::: MATERIAL PROVIDED
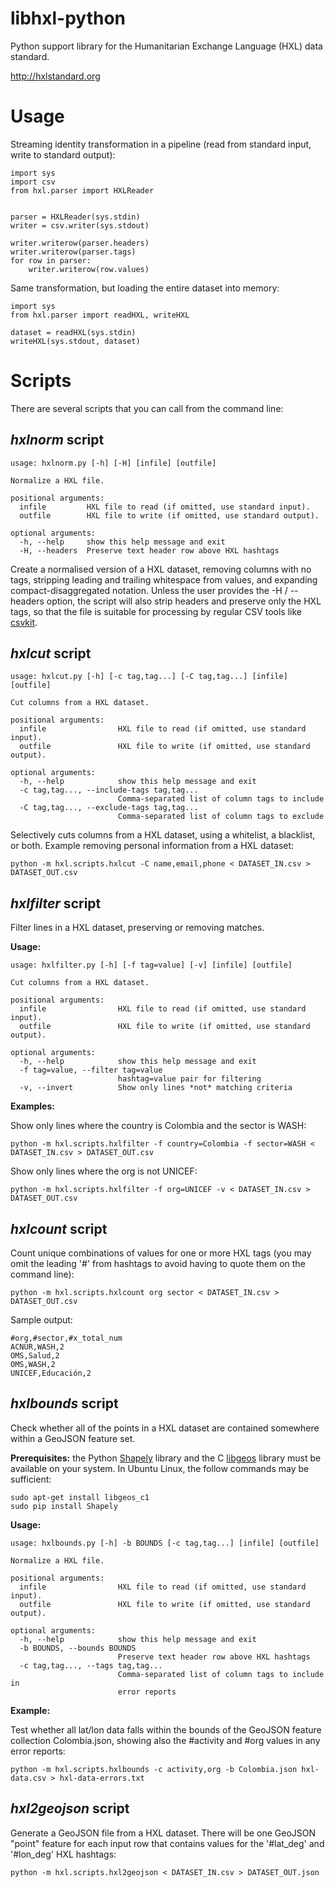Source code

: libhxl-python
=============

Python support library for the Humanitarian Exchange Language (HXL) data standard.

http://hxlstandard.org

# Usage

Streaming identity transformation in a pipeline (read from standard input, write to standard output):

```
import sys
import csv
from hxl.parser import HXLReader


parser = HXLReader(sys.stdin)
writer = csv.writer(sys.stdout)

writer.writerow(parser.headers)
writer.writerow(parser.tags)
for row in parser:
    writer.writerow(row.values)
```

Same transformation, but loading the entire dataset into memory:

```
import sys
from hxl.parser import readHXL, writeHXL

dataset = readHXL(sys.stdin)
writeHXL(sys.stdout, dataset)
```

# Scripts

There are several scripts that you can call from the command line:

## _hxlnorm_ script

```
usage: hxlnorm.py [-h] [-H] [infile] [outfile]

Normalize a HXL file.

positional arguments:
  infile         HXL file to read (if omitted, use standard input).
  outfile        HXL file to write (if omitted, use standard output).

optional arguments:
  -h, --help     show this help message and exit
  -H, --headers  Preserve text header row above HXL hashtags
```

Create a normalised version of a HXL dataset, removing columns with no
tags, stripping leading and trailing whitespace from values, and
expanding compact-disaggregated notation. Unless the user provides the
-H / --headers option, the script will also strip headers and preserve
only the HXL tags, so that the file is suitable for processing by
regular CSV tools like
[csvkit](http://csvkit.readthedocs.org/en/0.9.0/).

## _hxlcut_ script

```
usage: hxlcut.py [-h] [-c tag,tag...] [-C tag,tag...] [infile] [outfile]

Cut columns from a HXL dataset.

positional arguments:
  infile                HXL file to read (if omitted, use standard input).
  outfile               HXL file to write (if omitted, use standard output).

optional arguments:
  -h, --help            show this help message and exit
  -c tag,tag..., --include-tags tag,tag...
                        Comma-separated list of column tags to include
  -C tag,tag..., --exclude-tags tag,tag...
                        Comma-separated list of column tags to exclude
```

Selectively cuts columns from a HXL dataset, using a whitelist, a
blacklist, or both.  Example removing personal information from a HXL
dataset:

```
python -m hxl.scripts.hxlcut -C name,email,phone < DATASET_IN.csv > DATASET_OUT.csv
```

## _hxlfilter_ script

Filter lines in a HXL dataset, preserving or removing matches.

**Usage:**

```
usage: hxlfilter.py [-h] [-f tag=value] [-v] [infile] [outfile]

Cut columns from a HXL dataset.

positional arguments:
  infile                HXL file to read (if omitted, use standard input).
  outfile               HXL file to write (if omitted, use standard output).

optional arguments:
  -h, --help            show this help message and exit
  -f tag=value, --filter tag=value
                        hashtag=value pair for filtering
  -v, --invert          Show only lines *not* matching criteria
```

**Examples:**

Show only lines where the country is Colombia and the sector is WASH:

```
python -m hxl.scripts.hxlfilter -f country=Colombia -f sector=WASH < DATASET_IN.csv > DATASET_OUT.csv
```

Show only lines where the org is not UNICEF:

```
python -m hxl.scripts.hxlfilter -f org=UNICEF -v < DATASET_IN.csv > DATASET_OUT.csv
```

## _hxlcount_ script

Count unique combinations of values for one or more HXL tags (you may
omit the leading '#' from hashtags to avoid having to quote them on
the command line):

```
python -m hxl.scripts.hxlcount org sector < DATASET_IN.csv > DATASET_OUT.csv
```

Sample output:

```
#org,#sector,#x_total_num
ACNUR,WASH,2
OMS,Salud,2
OMS,WASH,2
UNICEF,Educación,2
```

## _hxlbounds_ script

Check whether all of the points in a HXL dataset are contained
somewhere within a GeoJSON feature set.

**Prerequisites:** the Python
[Shapely](https://pypi.python.org/pypi/Shapely) library and the C
[libgeos](http://trac.osgeo.org/geos/) library must be available on
your system. In Ubuntu Linux, the follow commands may be sufficient:

```
sudo apt-get install libgeos_c1
sudo pip install Shapely
```

**Usage:**

```
usage: hxlbounds.py [-h] -b BOUNDS [-c tag,tag...] [infile] [outfile]

Normalize a HXL file.

positional arguments:
  infile                HXL file to read (if omitted, use standard input).
  outfile               HXL file to write (if omitted, use standard output).

optional arguments:
  -h, --help            show this help message and exit
  -b BOUNDS, --bounds BOUNDS
                        Preserve text header row above HXL hashtags
  -c tag,tag..., --tags tag,tag...
                        Comma-separated list of column tags to include in
                        error reports
```

**Example:**

Test whether all lat/lon data falls within the bounds of the GeoJSON
feature collection Colombia.json, showing also the #activity and #org
values in any error reports:

```
python -m hxl.scripts.hxlbounds -c activity,org -b Colombia.json hxl-data.csv > hxl-data-errors.txt
```

## _hxl2geojson_ script

Generate a GeoJSON file from a HXL dataset. There will be one GeoJSON
"point" feature for each input row that contains values for the
'#lat_deg' and '#lon_deg' HXL hashtags:

```
python -m hxl.scripts.hxl2geojson < DATASET_IN.csv > DATASET_OUT.json
```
::::::
WORK INSTRUCTION ▸ Please return only the lines from the one that contains "your system. In" through the final line of the entries, each exactly as written.

THE COMPLETED TASK ▸
your system. In Ubuntu Linux, the follow commands may be sufficient:

```
sudo apt-get install libgeos_c1
sudo pip install Shapely
```

**Usage:**

```
usage: hxlbounds.py [-h] -b BOUNDS [-c tag,tag...] [infile] [outfile]

Normalize a HXL file.

positional arguments:
  infile                HXL file to read (if omitted, use standard input).
  outfile               HXL file to write (if omitted, use standard output).

optional arguments:
  -h, --help            show this help message and exit
  -b BOUNDS, --bounds BOUNDS
                        Preserve text header row above HXL hashtags
  -c tag,tag..., --tags tag,tag...
                        Comma-separated list of column tags to include in
                        error reports
```

**Example:**

Test whether all lat/lon data falls within the bounds of the GeoJSON
feature collection Colombia.json, showing also the #activity and #org
values in any error reports:

```
python -m hxl.scripts.hxlbounds -c activity,org -b Colombia.json hxl-data.csv > hxl-data-errors.txt
```

## _hxl2geojson_ script

Generate a GeoJSON file from a HXL dataset. There will be one GeoJSON
"point" feature for each input row that contains values for the
'#lat_deg' and '#lon_deg' HXL hashtags:

```
python -m hxl.scripts.hxl2geojson < DATASET_IN.csv > DATASET_OUT.json
```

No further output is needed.